To add flavor and nutrients, many botok recipes and variants might use additional ingredients as a protein source, such as petai cina, belimbing wuluh, ares (the core of a banana trunk), mushroom, tofu, tempeh, anchovy, wahoo, catfish, salted fish, egg, salted egg, shrimp, minced beef or even bee larvae. The botok method is used in several variant ingredients, and also becomes the name of a dish prepared in this manner, for example:
1. Botok ares (the core of a banana trunk botok)
2. Botok belimbing wuluh (Averrhoa bilimbi botok)
3. Botok beluntas (Pluchea indica leaf botok)
4. Botok cepokak (pea eggplant botok)
5. Botok daging (minced beef botok)
6. Botok jamur (mushroom botok)
7. Botok keong (freshwater snail botok)
8. Botok kutuk (snakehead botok)
9. Botok lele (catfish botok)
10. Botok mlanding (petai cina or lamtoro botok)
11. Botok ontong (jantung pisang/banana flower bud botok)
12. Botok peda (Rastrelliger botok)
13. Botok sembukan (Paederia foetida leaf botok)
14. Botok tahu (tofu botok)
15. Botok tawon (bee larvae for honeybee botok)
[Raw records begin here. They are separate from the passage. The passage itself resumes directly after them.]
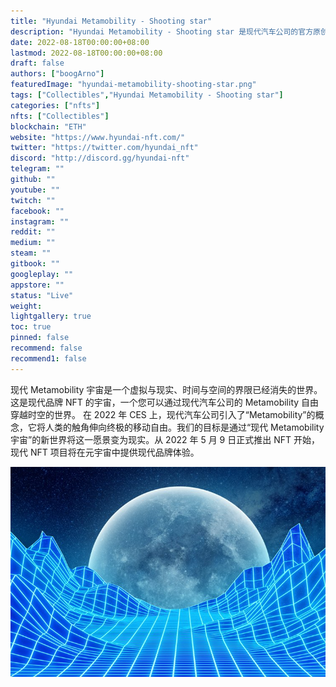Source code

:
 ```yaml
---
title: "Hyundai Metamobility - Shooting star"
description: "Hyundai Metamobility - Shooting star 是现代汽车公司的官方原创 NFT 系列。该集合由 10,000 个 NFT 和每个拍摄组成"
date: 2022-08-18T00:00:00+08:00
lastmod: 2022-08-18T00:00:00+08:00
draft: false
authors: ["boogArno"]
featuredImage: "hyundai-metamobility-shooting-star.png"
tags: ["Collectibles","Hyundai Metamobility - Shooting star"]
categories: ["nfts"]
nfts: ["Collectibles"]
blockchain: "ETH"
website: "https://www.hyundai-nft.com/"
twitter: "https://twitter.com/hyundai_nft"
discord: "http://discord.gg/hyundai-nft"
telegram: ""
github: ""
youtube: ""
twitch: ""
facebook: ""
instagram: ""
reddit: ""
medium: ""
steam: ""
gitbook: ""
googleplay: ""
appstore: ""
status: "Live"
weight: 
lightgallery: true
toc: true
pinned: false
recommend: false
recommend1: false
---
```

现代 Metamobility 宇宙是一个虚拟与现实、时间与空间的界限已经消失的世界。这是现代品牌 NFT 的宇宙，一个您可以通过现代汽车公司的 Metamobility 自由穿越时空的世界。
在 2022 年 CES 上，现代汽车公司引入了“Metamobility”的概念，它将人类的触角伸向终极的移动自由。我们的目标是通过“现代 Metamobility 宇宙”的新世界将这一愿景变为现实。从 2022 年 5 月 9 日正式推出 NFT 开始，现代 NFT 项目将在元宇宙中提供现代品牌体验。

![hyundaimetamobilityshootingstar-dapp-collectibles-ethereum-image1_d77eb6442360c9c2912ee96613541584](hyundaimetamobilityshootingstar-dapp-collectibles-ethereum-image1_d77eb6442360c9c2912ee96613541584.png)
16. Botok telur (egg botok)
17. Botok telur asin (salted egg botok)
18. Botok tempe (tempeh botok)
19. Botok tempe tahu teri (tofu, tempeh, anchovy combo botok)
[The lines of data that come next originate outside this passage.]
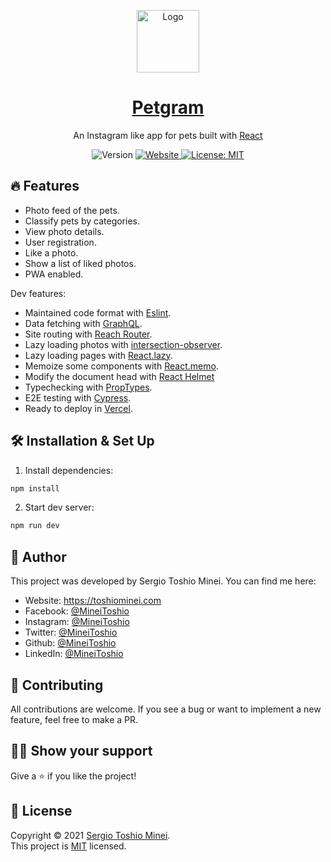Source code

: <p align="center">
  <img alt="Logo" src="https://emojipedia-us.s3.dualstack.us-west-1.amazonaws.com/thumbs/160/apple/285/dog-face_1f436.png" width="100" />
  <a href="https://petgram1.vercel.app/">
	<h1 align="center">Petgram</h1>
  </a>
<p>

<p align="center">
  An Instagram like app for pets built with <a href="https://nextjs.org" target="_blank">React</a>
</p>

<p align="center">
  <img alt="Version" src="https://img.shields.io/badge/version-1.0-blue.svg?cacheSeconds=2592000" />
  <a href="https://petgram1.vercel.app/" target="_blank">
    <img alt="Website" src="https://img.shields.io/website?down_message=offline&label=site&up_message=online&url=http%3A%2F%2Fadarshaacharya.com.np" />
  </a>
  <a href="https://github.com/MineiToshio/petgram/blob/master/LICENSE" target="_blank">
    <img alt="License: MIT" src="https://img.shields.io/github/license/MineiToshio/petgram" />
  </a>
</p>

## 🔥 Features

- Photo feed of the pets.
- Classify pets by categories.
- View photo details.
- User registration.
- Like a photo.
- Show a list of liked photos.
- PWA enabled.

Dev features:

- Maintained code format with [Eslint](https://eslint.org/).
- Data fetching with [GraphQL](https://graphql.org/).
- Site routing with [Reach Router](https://reach.tech/router/).
- Lazy loading photos with [intersection-observer](https://developer.mozilla.org/en-US/docs/Web/API/Intersection_Observer_API).
- Lazy loading pages with [React.lazy](https://reactjs.org/docs/code-splitting.html#reactlazy).
- Memoize some components with [React.memo](https://reactjs.org/docs/react-api.html#reactmemo).
- Modify the document head with [React Helmet](https://github.com/nfl/react-helmet#react-helmet)
- Typechecking with [PropTypes](https://reactjs.org/docs/typechecking-with-proptypes.html).
- E2E testing with [Cypress](https://www.cypress.io/).
- Ready to deploy in [Vercel](https://vercel.com/).

## 🛠 Installation & Set Up

1. Install dependencies:

```sh
npm install
```

2. Start dev server:

```sh
npm run dev
```

## 👤 Author

This project was developed by Sergio Toshio Minei. You can find me here:

- Website: https://toshiominei.com
- Facebook: [@MineiToshio](https://facebook.com/MineiToshio)
- Instagram: [@MineiToshio](https://instagram.com/MineiToshio)
- Twitter: [@MineiToshio](https://twitter.com/MineiToshio)
- Github: [@MineiToshio](https://github.com/MineiToshio)
- LinkedIn: [@MineiToshio](https://linkedin.com/in/MineiToshio)

## 🤝 Contributing

All contributions are welcome. If you see a bug or want to implement a new feature, feel free to make a PR.

## 👏🏻 Show your support

Give a ⭐️ if you like the project!

## 📝 License

Copyright © 2021 [Sergio Toshio Minei](https://toshiominei.com).<br />
This project is [MIT](https://github.com/MineiToshio/petgram/blob/master/LICENSE) licensed.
20. Botok tengiri (wahoo botok)
21. Botok teri (anchovy botok)
22. Botok udang (shrimp botok)
23. Botok ungker (Hyblaea puera pupa botok)
24. Botok wader (Silver rasbora botok)
25. Botok yuyu (freshwater crab botok)

==Similar dishes==
Buntil is prepared similarly, but uses papaya or cassava leaves instead of banana leaves, making the wrapping edible as part of the dish. Botok is often considered as the variations of pepes, the cooking method using banana leaf. However, botok is identified more specifically by using shredded coconut flesh, while pepes usually contain no coconut at all.

The South African dish of bobotie is thought to be the derivative of Indonesian bobotok. It is, however, quite different as it uses minced beef and eggs, with the absence of grated coconut and banana leaf packages. The role of grated coconut and eggs as binding agents in bobotok seems to be replaced by beaten eggs, milk, and shredded bread in bobotie.